[Work instruction] Copy exactly. Begin with the line that contains "Network related error." and stop after the last line of the records.
__________
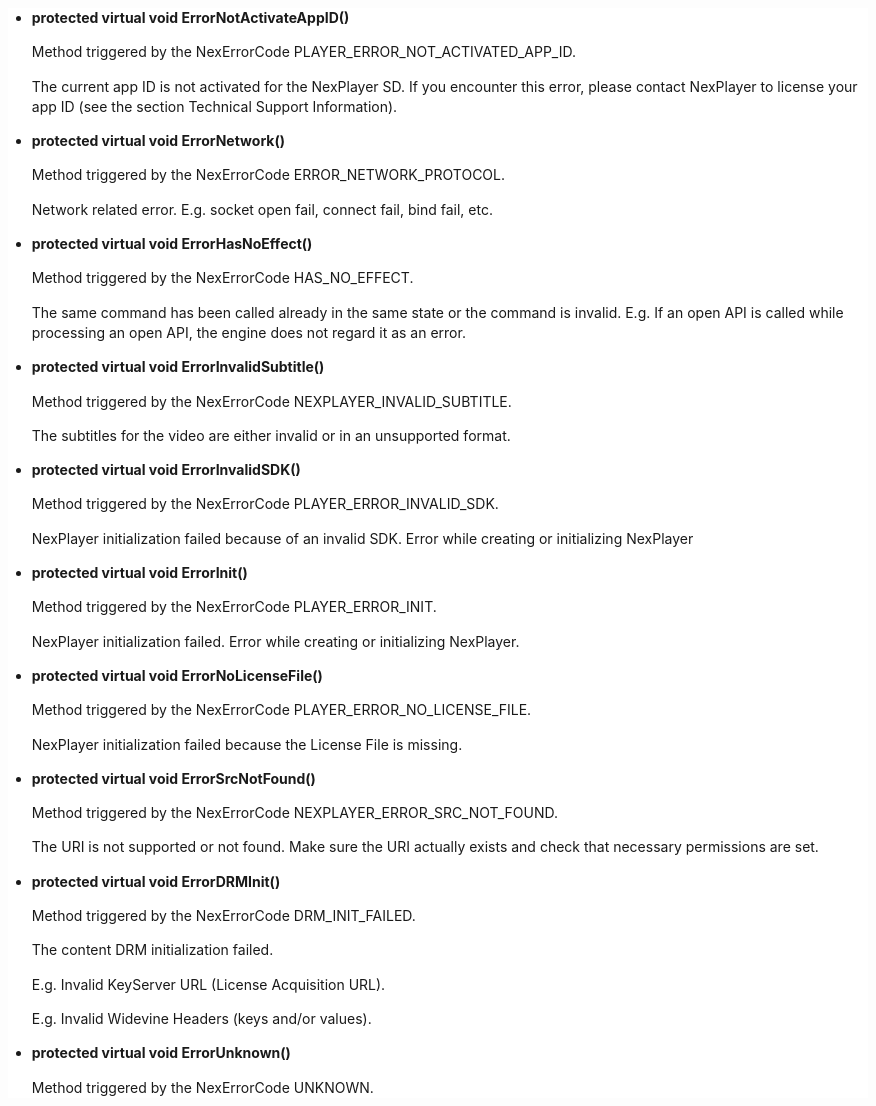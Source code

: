 - **protected virtual void ErrorNotActivateAppID()**

	Method triggered by the NexErrorCode PLAYER\_ERROR\_NOT\_ACTIVATED\_APP_ID.

	The current app ID is not activated for the NexPlayer SD. If you encounter this error, please contact NexPlayer to license your app ID (see the section Technical Support Information).

- **protected virtual void ErrorNetwork()**

	Method triggered by the NexErrorCode ERROR\_NETWORK\_PROTOCOL.

	Network related error. E.g. socket open fail, connect fail, bind fail, etc.

- **protected virtual void ErrorHasNoEffect()**

	Method triggered by the NexErrorCode HAS\_NO\_EFFECT.

	The same command has been called already in the same state or the command is invalid. E.g. If an open API is called while processing an open API, the engine does not regard it as an error.

- **protected virtual void ErrorInvalidSubtitle()**

	Method triggered by the NexErrorCode NEXPLAYER\_INVALID\_SUBTITLE.

	The subtitles for the video are either invalid or in an unsupported format.

- **protected virtual void ErrorInvalidSDK()**

	Method triggered by the NexErrorCode PLAYER\_ERROR\_INVALID_SDK.

	NexPlayer initialization failed because of an invalid SDK. Error while creating or initializing NexPlayer

- **protected virtual void ErrorInit()**

	Method triggered by the NexErrorCode PLAYER\_ERROR\_INIT.

	NexPlayer initialization failed. Error while creating or initializing NexPlayer.

- **protected virtual void ErrorNoLicenseFile()**

	Method triggered by the NexErrorCode PLAYER\_ERROR\_NO\_LICENSE\_FILE.

	NexPlayer initialization failed because the License File is missing.

- **protected virtual void ErrorSrcNotFound()**

	Method triggered by the NexErrorCode NEXPLAYER\_ERROR\_SRC\_NOT\_FOUND.

	The URI is not supported or not found. Make sure the URI actually exists and check that necessary permissions are set.

- **protected virtual void ErrorDRMInit()**

	Method triggered by the NexErrorCode DRM\_INIT\_FAILED.

	The content DRM initialization failed.

	E.g. Invalid KeyServer URL (License Acquisition URL).

	E.g. Invalid Widevine Headers (keys and/or values).

- **protected virtual void ErrorUnknown()**

	Method triggered by the NexErrorCode UNKNOWN.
__________
[Exercise output]
	Network related error. E.g. socket open fail, connect fail, bind fail, etc.

- **protected virtual void ErrorHasNoEffect()**

	Method triggered by the NexErrorCode HAS\_NO\_EFFECT.

	The same command has been called already in the same state or the command is invalid. E.g. If an open API is called while processing an open API, the engine does not regard it as an error.

- **protected virtual void ErrorInvalidSubtitle()**

	Method triggered by the NexErrorCode NEXPLAYER\_INVALID\_SUBTITLE.

	The subtitles for the video are either invalid or in an unsupported format.

- **protected virtual void ErrorInvalidSDK()**

	Method triggered by the NexErrorCode PLAYER\_ERROR\_INVALID_SDK.

	NexPlayer initialization failed because of an invalid SDK. Error while creating or initializing NexPlayer

- **protected virtual void ErrorInit()**

	Method triggered by the NexErrorCode PLAYER\_ERROR\_INIT.

	NexPlayer initialization failed. Error while creating or initializing NexPlayer.

- **protected virtual void ErrorNoLicenseFile()**

	Method triggered by the NexErrorCode PLAYER\_ERROR\_NO\_LICENSE\_FILE.

	NexPlayer initialization failed because the License File is missing.

- **protected virtual void ErrorSrcNotFound()**

	Method triggered by the NexErrorCode NEXPLAYER\_ERROR\_SRC\_NOT\_FOUND.

	The URI is not supported or not found. Make sure the URI actually exists and check that necessary permissions are set.

- **protected virtual void ErrorDRMInit()**

	Method triggered by the NexErrorCode DRM\_INIT\_FAILED.

	The content DRM initialization failed.

	E.g. Invalid KeyServer URL (License Acquisition URL).

	E.g. Invalid Widevine Headers (keys and/or values).

- **protected virtual void ErrorUnknown()**

	Method triggered by the NexErrorCode UNKNOWN.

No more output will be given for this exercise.